New Multi-Threaded Pi Program - Faster than SuperPi and PiFast

**poke349** · 07-27-2009, 11:06 AM

Originally Posted by Chumbucket843

i turned off the cores in msconfig so no background tasks would be placed on other cores. i noticed there was no 3 thread mode b/c when i had 3 threads it said i had 4. i will have a speed up graph soon but i am a newb at openoffice.

Yes, the program will round up to the next power of two if it isn't.

The reason for limiting it to powers of two, is for ease of implementation and efficiency of code.

There's a crap-load of binary divide-and-conquering in virtually all the algorithms that are used. Stuff like that just don't work well with non-power of two threads...

I've also found that the penalty of running extra threads is relatively small. Assuming that most computers now (and future) will have either a power-of-two # of cores or a "clean multiple" of one, this restriction is worth the ease of implementation.

**Hoss331** · 07-27-2009, 05:17 PM

Originally Posted by poke349

Anyways...
Anyone got a Core 2 @ 3.2 GHz? My workstation is, but it's down and it's not coming back online for a few more weeks.

Heres a Yorkfield at 3.2 even though it says 3.8 in the program, I guess it calculates mhz using only the stock multi.

**poke349** · 07-27-2009, 05:42 PM

Originally Posted by Hoss331

Heres a Yorkfield at 3.2 even though it says 3.8 in the program, I guess it calculates mhz using only the stock multi.

Could you do that run single-threaded? We were trying to compare the two in single-threaded mode (no bandwidth bottleneck) to see which (Core 2 or K10) has faster arithmetic for this program.

And I like how you set the FSB and mult to match my workstation.

It seems like on Core 2 it uses the stock multiplier. On i7, it uses the actual maximum multiplier (as set in BIOS) before Turbo Boost - but it never uses more than the stock multiplier.

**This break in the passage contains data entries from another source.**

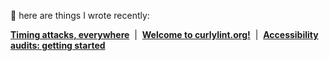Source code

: 👋 here are things I wrote recently:

**[Timing attacks, everywhere](https://thib.me/timing-attacks-everywhere)**  |  **[Welcome to curlylint.org!](https://www.curlylint.org/blog/welcome-to-curlylint)**  |  **[Accessibility audits: getting started](https://torchbox.com/blog/accessibility-audits/)**
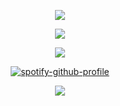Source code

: <div align="center">

![](https://64.media.tumblr.com/6fca87b60b98f6dea6afa530744a4328/1fdba9a8ac38ff39-19/s640x960/c933905eda4118b228bd4b767ed7b79932c795fc.pnj)

![](https://komarev.com/ghpvc/?username=partyspyder&label=fiends&color=6b0b0b)

  <p>
    <img src="https://64.media.tumblr.com/896fcdad090ff3863e8dc93d32bd0545/b7f0fe84799e385f-c1/s640x960/bcb712788b0d188efca49a4c5b0d320afeef00e3.pnj" />
  </p>

 [![spotify-github-profile](https://spotify-github-profile.kittinanx.com/api/view?uid=yu4rxhsd58lib5xahhoytict6&cover_image=true&theme=natemoo-re&show_offline=false&background_color=121212&interchange=true&bar_color=ba1212&bar_color_cover=false)](https://github.com/kittinan/spotify-github-profile)
  </a>
  
![](https://64.media.tumblr.com/2bf516e4a654039c2b9dc2e74b1e67b5/1fdba9a8ac38ff39-a8/s640x960/4206eeec0e00d7dbbe3d818f1cd9bb6a320b1f21.pnj)

</div>
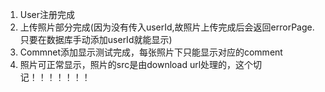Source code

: 1. User注册完成
2. 上传照片部分完成(因为没有传入userId,故照片上传完成后会返回errorPage. 只要在数据库手动添加userId就能显示)
3. Commnet添加显示测试完成，每张照片下只能显示对应的comment
4. 照片可正常显示，照片<img>的src是由download url处理的，这个切记！！！！！！！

Anyhow... I've some insane results coming in from someone in Japan with a very well tuned Dual Xeon W5580 rig with 72GB of ram... Benchmark sizes going all the way up to 32G with the help of Swap Mode...

I'll post those later. But they all lack verification checksums.

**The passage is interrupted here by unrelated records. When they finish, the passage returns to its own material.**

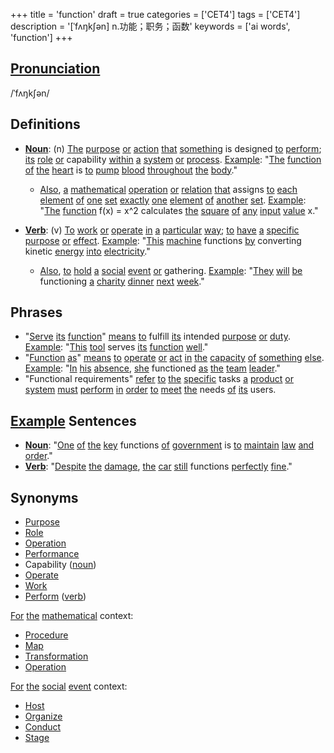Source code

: +++
title = 'function'
draft = true
categories = ['CET4']
tags = ['CET4']
description = '[ˈfʌŋk∫ən] n.功能；职务；函数'
keywords = ['ai words', 'function']
+++

## [Pronunciation](/en/post/pronunciation/)
/ˈfʌŋkʃən/

## Definitions
- **[Noun](/en/post/noun/)**: (n) [The](/en/post/the/) [purpose](/en/post/purpose/) [or](/en/post/or/) [action](/en/post/action/) [that](/en/post/that/) [something](/en/post/something/) is designed [to](/en/post/to/) [perform](/en/post/perform/); [its](/en/post/its/) [role](/en/post/role/) [or](/en/post/or/) capability [within](/en/post/within/) [a](/en/post/a/) [system](/en/post/system/) [or](/en/post/or/) [process](/en/post/process/). [Example](/en/post/example/): "[The](/en/post/the/) [function](/en/post/function/) [of](/en/post/of/) [the](/en/post/the/) [heart](/en/post/heart/) is [to](/en/post/to/) [pump](/en/post/pump/) [blood](/en/post/blood/) [throughout](/en/post/throughout/) [the](/en/post/the/) [body](/en/post/body/)."
  - [Also](/en/post/also/), [a](/en/post/a/) [mathematical](/en/post/mathematical/) [operation](/en/post/operation/) [or](/en/post/or/) [relation](/en/post/relation/) [that](/en/post/that/) assigns [to](/en/post/to/) [each](/en/post/each/) [element](/en/post/element/) [of](/en/post/of/) [one](/en/post/one/) [set](/en/post/set/) [exactly](/en/post/exactly/) [one](/en/post/one/) [element](/en/post/element/) [of](/en/post/of/) [another](/en/post/another/) [set](/en/post/set/).
    [Example](/en/post/example/): "[The](/en/post/the/) [function](/en/post/function/) f(x) = x^2 calculates [the](/en/post/the/) [square](/en/post/square/) [of](/en/post/of/) [any](/en/post/any/) [input](/en/post/input/) [value](/en/post/value/) x."
  
- **[Verb](/en/post/verb/)**: (v) [To](/en/post/to/) [work](/en/post/work/) [or](/en/post/or/) [operate](/en/post/operate/) [in](/en/post/in/) [a](/en/post/a/) [particular](/en/post/particular/) [way](/en/post/way/); [to](/en/post/to/) [have](/en/post/have/) [a](/en/post/a/) [specific](/en/post/specific/) [purpose](/en/post/purpose/) [or](/en/post/or/) [effect](/en/post/effect/). [Example](/en/post/example/): "[This](/en/post/this/) [machine](/en/post/machine/) functions [by](/en/post/by/) converting kinetic [energy](/en/post/energy/) [into](/en/post/into/) [electricity](/en/post/electricity/)."
  - [Also](/en/post/also/), [to](/en/post/to/) [hold](/en/post/hold/) [a](/en/post/a/) [social](/en/post/social/) [event](/en/post/event/) [or](/en/post/or/) gathering. [Example](/en/post/example/): "[They](/en/post/they/) [will](/en/post/will/) [be](/en/post/be/) functioning [a](/en/post/a/) [charity](/en/post/charity/) [dinner](/en/post/dinner/) [next](/en/post/next/) [week](/en/post/week/)."

## Phrases
- "[Serve](/en/post/serve/) [its](/en/post/its/) [function](/en/post/function/)" [means](/en/post/means/) [to](/en/post/to/) fulfill [its](/en/post/its/) intended [purpose](/en/post/purpose/) [or](/en/post/or/) [duty](/en/post/duty/). [Example](/en/post/example/): "[This](/en/post/this/) [tool](/en/post/tool/) serves [its](/en/post/its/) [function](/en/post/function/) [well](/en/post/well/)."
- "[Function](/en/post/function/) [as](/en/post/as/)" [means](/en/post/means/) [to](/en/post/to/) [operate](/en/post/operate/) [or](/en/post/or/) [act](/en/post/act/) [in](/en/post/in/) [the](/en/post/the/) [capacity](/en/post/capacity/) [of](/en/post/of/) [something](/en/post/something/) [else](/en/post/else/). [Example](/en/post/example/): "[In](/en/post/in/) [his](/en/post/his/) [absence](/en/post/absence/), [she](/en/post/she/) functioned [as](/en/post/as/) [the](/en/post/the/) [team](/en/post/team/) [leader](/en/post/leader/)."
- "Functional requirements" [refer](/en/post/refer/) [to](/en/post/to/) [the](/en/post/the/) [specific](/en/post/specific/) tasks [a](/en/post/a/) [product](/en/post/product/) [or](/en/post/or/) [system](/en/post/system/) [must](/en/post/must/) [perform](/en/post/perform/) [in](/en/post/in/) [order](/en/post/order/) [to](/en/post/to/) [meet](/en/post/meet/) [the](/en/post/the/) needs [of](/en/post/of/) [its](/en/post/its/) users.

## [Example](/en/post/example/) Sentences
- **[Noun](/en/post/noun/)**: "[One](/en/post/one/) [of](/en/post/of/) [the](/en/post/the/) [key](/en/post/key/) functions [of](/en/post/of/) [government](/en/post/government/) is [to](/en/post/to/) [maintain](/en/post/maintain/) [law](/en/post/law/) [and](/en/post/and/) [order](/en/post/order/)."
- **[Verb](/en/post/verb/)**: "[Despite](/en/post/despite/) [the](/en/post/the/) [damage](/en/post/damage/), [the](/en/post/the/) [car](/en/post/car/) [still](/en/post/still/) functions [perfectly](/en/post/perfectly/) [fine](/en/post/fine/)."

## Synonyms
- [Purpose](/en/post/purpose/)
- [Role](/en/post/role/)
- [Operation](/en/post/operation/)
- [Performance](/en/post/performance/)
- Capability ([noun](/en/post/noun/))
- [Operate](/en/post/operate/)
- [Work](/en/post/work/)
- [Perform](/en/post/perform/) ([verb](/en/post/verb/)) 

[For](/en/post/for/) [the](/en/post/the/) [mathematical](/en/post/mathematical/) context:
- [Procedure](/en/post/procedure/)
- [Map](/en/post/map/)
- [Transformation](/en/post/transformation/)
- [Operation](/en/post/operation/)

[For](/en/post/for/) [the](/en/post/the/) [social](/en/post/social/) [event](/en/post/event/) context:
- [Host](/en/post/host/)
- [Organize](/en/post/organize/)
- [Conduct](/en/post/conduct/)
- [Stage](/en/post/stage/)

**Hoss331** · 07-27-2009, 06:50 PM

here you go, affinity set to 1 core

**poke349** · 07-27-2009, 06:58 PM

Originally Posted by Hoss331

here you go, affinity set to 1 core

Awesome

So the summary for Core 2 vs. Phenom II. (for y-cruncher)

Single-threaded (arithmetic speed test):

Phenom II @ 3.2 GHz - 55.1057
Core 2 Quad (12MB cache) @ 3.2 GHz - 49.5219

Multi-threaded (arithmetic + bandwidth test):

Phenom II @ 3.2 GHz - 15.455
Core 2 Quad (12MB cache) @ 3.2 GHz - 13.9467

If we did these runs on Q6600 @ 3.2 GHz, that'll also settle issue of cache size.

The two Q6600s that are already on the list are from v0.3.2.

**fasterklander** · 07-28-2009, 01:12 AM

I' running a P4 3,15Ghz

25M -->152.961s

50M -->344.768s

100M -->780.277s

**Hoss331** · 07-28-2009, 05:56 AM

Originally Posted by poke349

If we did these runs on Q6600 @ 3.2 GHz, that'll also settle issue of cache size.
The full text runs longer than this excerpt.